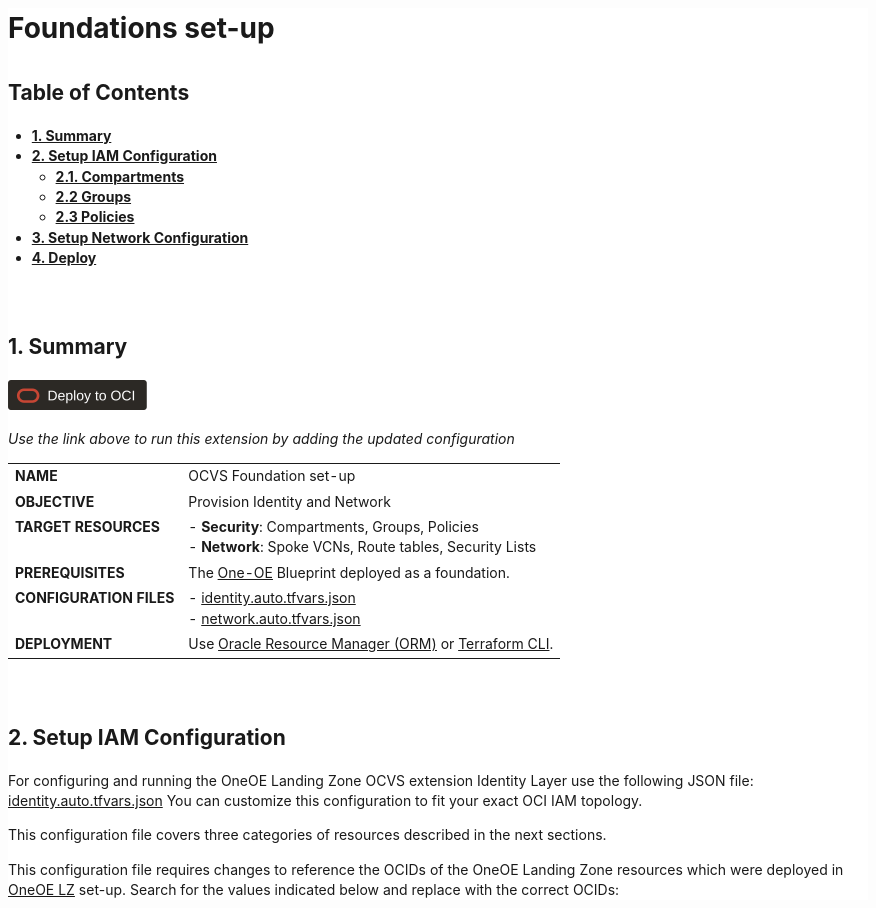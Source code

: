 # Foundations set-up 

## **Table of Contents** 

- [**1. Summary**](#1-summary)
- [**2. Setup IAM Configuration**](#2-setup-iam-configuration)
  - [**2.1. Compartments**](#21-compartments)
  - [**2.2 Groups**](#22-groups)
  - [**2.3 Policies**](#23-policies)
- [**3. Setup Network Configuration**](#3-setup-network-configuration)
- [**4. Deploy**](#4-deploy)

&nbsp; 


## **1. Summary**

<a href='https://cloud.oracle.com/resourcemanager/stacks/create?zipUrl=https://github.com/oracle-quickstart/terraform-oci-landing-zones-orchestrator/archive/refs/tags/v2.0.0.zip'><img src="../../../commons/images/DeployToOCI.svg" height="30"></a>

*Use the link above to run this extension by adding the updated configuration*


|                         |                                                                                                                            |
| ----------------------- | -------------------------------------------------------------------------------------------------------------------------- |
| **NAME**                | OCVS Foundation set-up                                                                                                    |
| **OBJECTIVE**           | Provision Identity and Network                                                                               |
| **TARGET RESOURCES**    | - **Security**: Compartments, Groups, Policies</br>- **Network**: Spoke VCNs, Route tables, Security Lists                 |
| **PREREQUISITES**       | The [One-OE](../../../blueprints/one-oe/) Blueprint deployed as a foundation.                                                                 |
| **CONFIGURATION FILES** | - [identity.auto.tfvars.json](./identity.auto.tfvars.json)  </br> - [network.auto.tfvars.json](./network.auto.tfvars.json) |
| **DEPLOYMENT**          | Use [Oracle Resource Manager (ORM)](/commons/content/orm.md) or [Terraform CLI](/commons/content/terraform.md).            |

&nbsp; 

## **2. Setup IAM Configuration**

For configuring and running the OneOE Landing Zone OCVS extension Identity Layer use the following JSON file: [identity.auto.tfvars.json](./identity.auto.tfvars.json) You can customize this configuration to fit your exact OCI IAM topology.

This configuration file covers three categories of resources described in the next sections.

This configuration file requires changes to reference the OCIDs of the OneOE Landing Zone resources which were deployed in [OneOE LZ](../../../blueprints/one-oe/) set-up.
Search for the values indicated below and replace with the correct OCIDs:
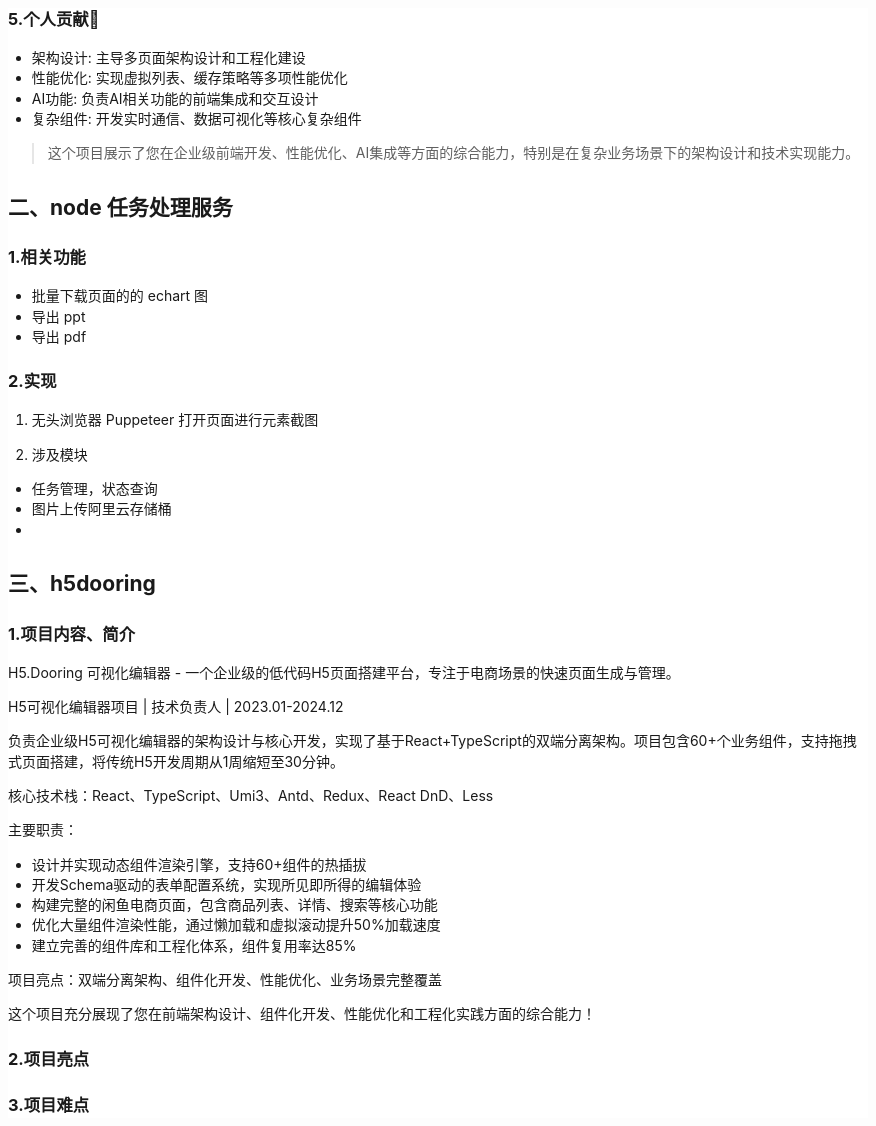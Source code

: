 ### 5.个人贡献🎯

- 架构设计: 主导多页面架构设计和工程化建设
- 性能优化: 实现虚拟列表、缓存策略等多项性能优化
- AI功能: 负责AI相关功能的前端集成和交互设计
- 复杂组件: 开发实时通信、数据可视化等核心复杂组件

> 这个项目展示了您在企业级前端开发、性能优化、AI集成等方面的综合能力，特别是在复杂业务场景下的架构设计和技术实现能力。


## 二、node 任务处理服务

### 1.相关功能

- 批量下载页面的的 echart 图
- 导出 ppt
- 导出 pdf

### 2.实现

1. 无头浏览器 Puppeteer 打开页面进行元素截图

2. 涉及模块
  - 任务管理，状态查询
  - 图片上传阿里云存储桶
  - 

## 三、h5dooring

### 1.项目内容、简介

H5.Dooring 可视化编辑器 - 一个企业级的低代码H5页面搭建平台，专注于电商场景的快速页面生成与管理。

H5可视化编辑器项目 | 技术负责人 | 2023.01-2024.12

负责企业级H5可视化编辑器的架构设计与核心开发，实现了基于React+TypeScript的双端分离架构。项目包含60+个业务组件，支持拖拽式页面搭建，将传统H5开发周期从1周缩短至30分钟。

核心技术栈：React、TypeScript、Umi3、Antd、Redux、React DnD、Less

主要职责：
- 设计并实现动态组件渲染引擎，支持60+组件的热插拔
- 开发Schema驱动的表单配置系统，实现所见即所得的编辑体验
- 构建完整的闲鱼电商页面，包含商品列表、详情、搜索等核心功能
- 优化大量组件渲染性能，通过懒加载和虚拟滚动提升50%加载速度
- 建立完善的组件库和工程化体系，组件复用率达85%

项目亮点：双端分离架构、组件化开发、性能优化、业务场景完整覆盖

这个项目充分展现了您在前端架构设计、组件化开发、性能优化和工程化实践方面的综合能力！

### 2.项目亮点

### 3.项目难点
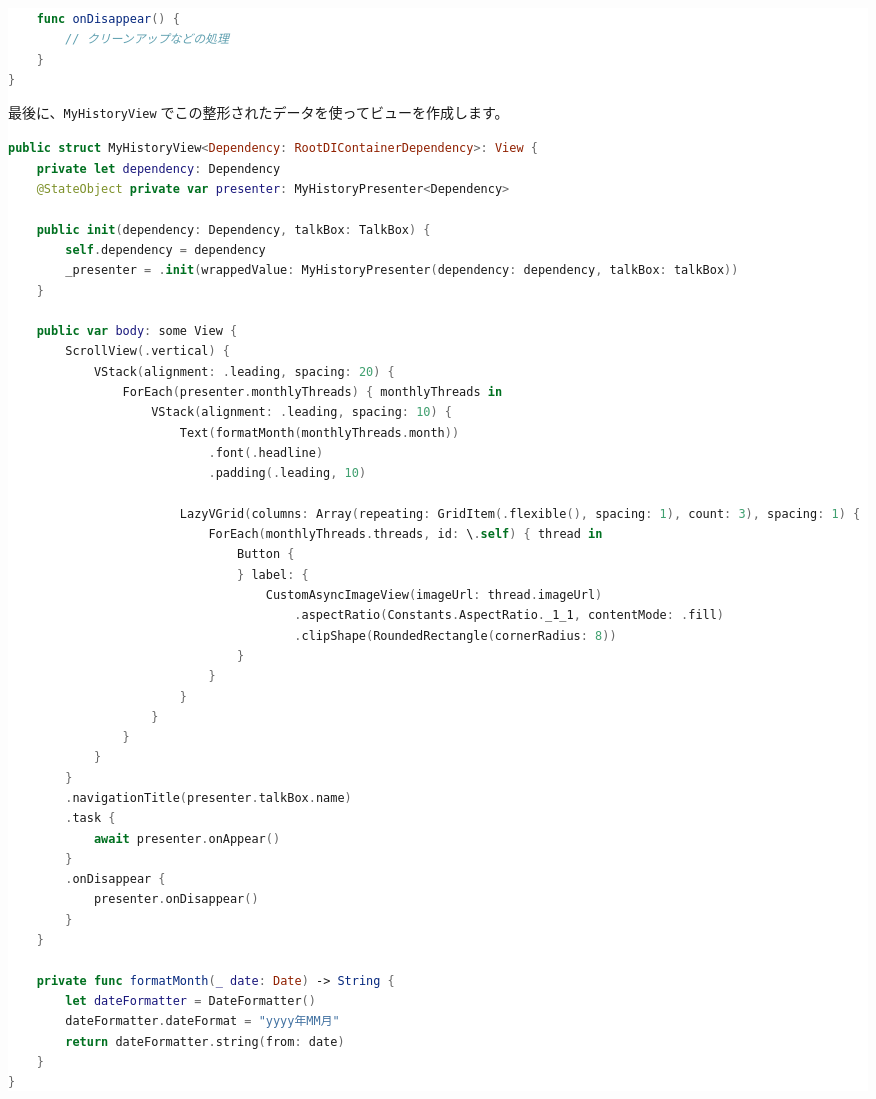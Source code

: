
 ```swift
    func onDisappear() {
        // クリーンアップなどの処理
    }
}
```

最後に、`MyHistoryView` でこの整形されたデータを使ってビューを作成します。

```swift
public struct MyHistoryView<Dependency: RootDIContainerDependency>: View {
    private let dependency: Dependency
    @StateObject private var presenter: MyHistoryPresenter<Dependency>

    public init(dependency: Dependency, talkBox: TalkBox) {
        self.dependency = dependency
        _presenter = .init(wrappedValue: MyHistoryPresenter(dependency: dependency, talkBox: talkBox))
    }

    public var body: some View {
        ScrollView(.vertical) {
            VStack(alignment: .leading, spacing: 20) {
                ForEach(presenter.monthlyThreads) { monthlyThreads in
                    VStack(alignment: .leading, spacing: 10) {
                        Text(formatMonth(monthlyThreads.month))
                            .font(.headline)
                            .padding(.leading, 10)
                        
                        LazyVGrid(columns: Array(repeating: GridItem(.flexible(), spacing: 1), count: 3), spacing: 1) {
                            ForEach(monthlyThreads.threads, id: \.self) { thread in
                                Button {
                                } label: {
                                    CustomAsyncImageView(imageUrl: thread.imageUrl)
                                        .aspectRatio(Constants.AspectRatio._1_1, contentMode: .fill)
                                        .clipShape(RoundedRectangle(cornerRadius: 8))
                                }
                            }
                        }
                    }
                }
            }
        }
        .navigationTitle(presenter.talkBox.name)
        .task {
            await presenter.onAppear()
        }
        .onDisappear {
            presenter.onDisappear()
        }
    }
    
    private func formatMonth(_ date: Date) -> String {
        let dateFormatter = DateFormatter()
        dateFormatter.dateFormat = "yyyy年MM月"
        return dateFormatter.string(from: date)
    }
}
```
▬▬▬▬▬▬
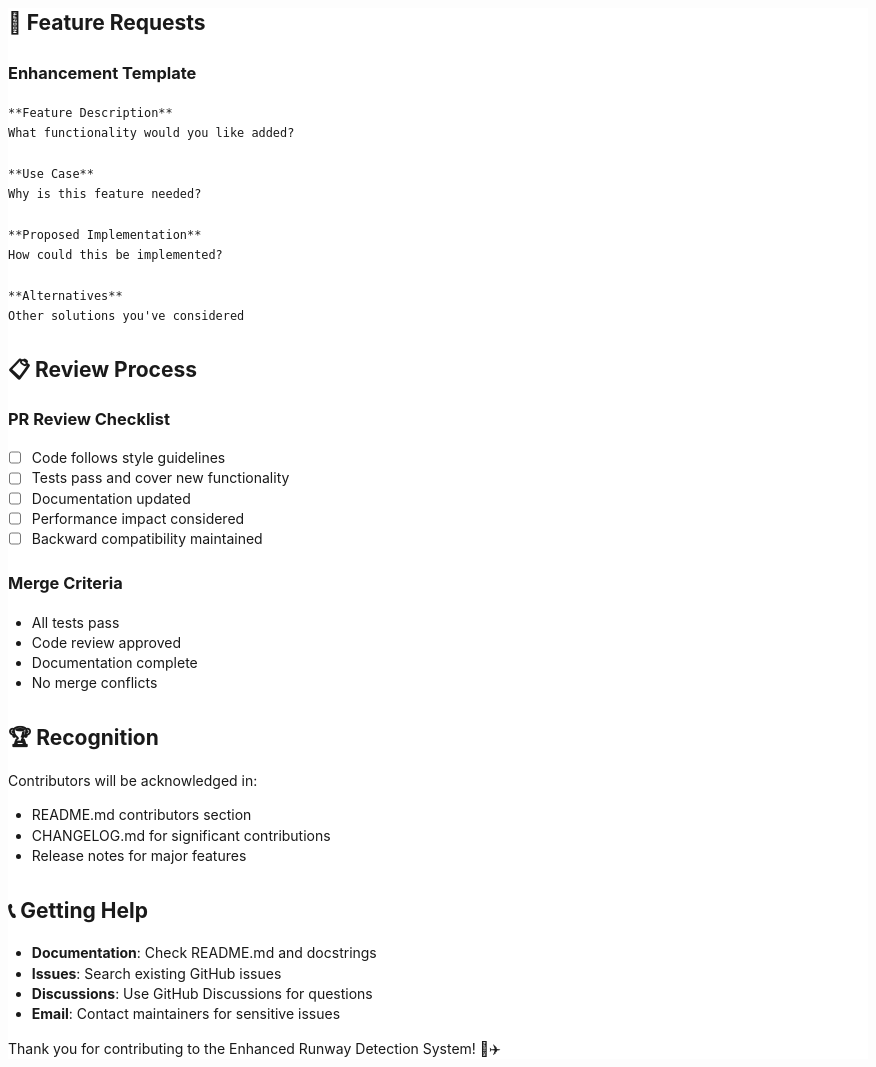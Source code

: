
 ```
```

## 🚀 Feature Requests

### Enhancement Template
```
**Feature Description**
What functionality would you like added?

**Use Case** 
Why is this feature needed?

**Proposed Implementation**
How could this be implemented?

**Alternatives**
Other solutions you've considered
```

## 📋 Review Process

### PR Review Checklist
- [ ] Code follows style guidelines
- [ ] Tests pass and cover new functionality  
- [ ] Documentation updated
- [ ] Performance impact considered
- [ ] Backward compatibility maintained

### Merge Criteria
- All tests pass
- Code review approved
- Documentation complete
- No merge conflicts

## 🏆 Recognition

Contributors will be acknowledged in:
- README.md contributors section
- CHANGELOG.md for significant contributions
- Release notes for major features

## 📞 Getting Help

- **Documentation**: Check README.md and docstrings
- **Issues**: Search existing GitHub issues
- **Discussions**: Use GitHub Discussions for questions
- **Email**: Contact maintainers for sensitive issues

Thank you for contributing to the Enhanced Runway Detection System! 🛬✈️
▬▬▬▬▬▬
**Aim of the exercise:**
Say how many lines in the listing above include "extension". Give nothing but the number.

**Answer box:**
2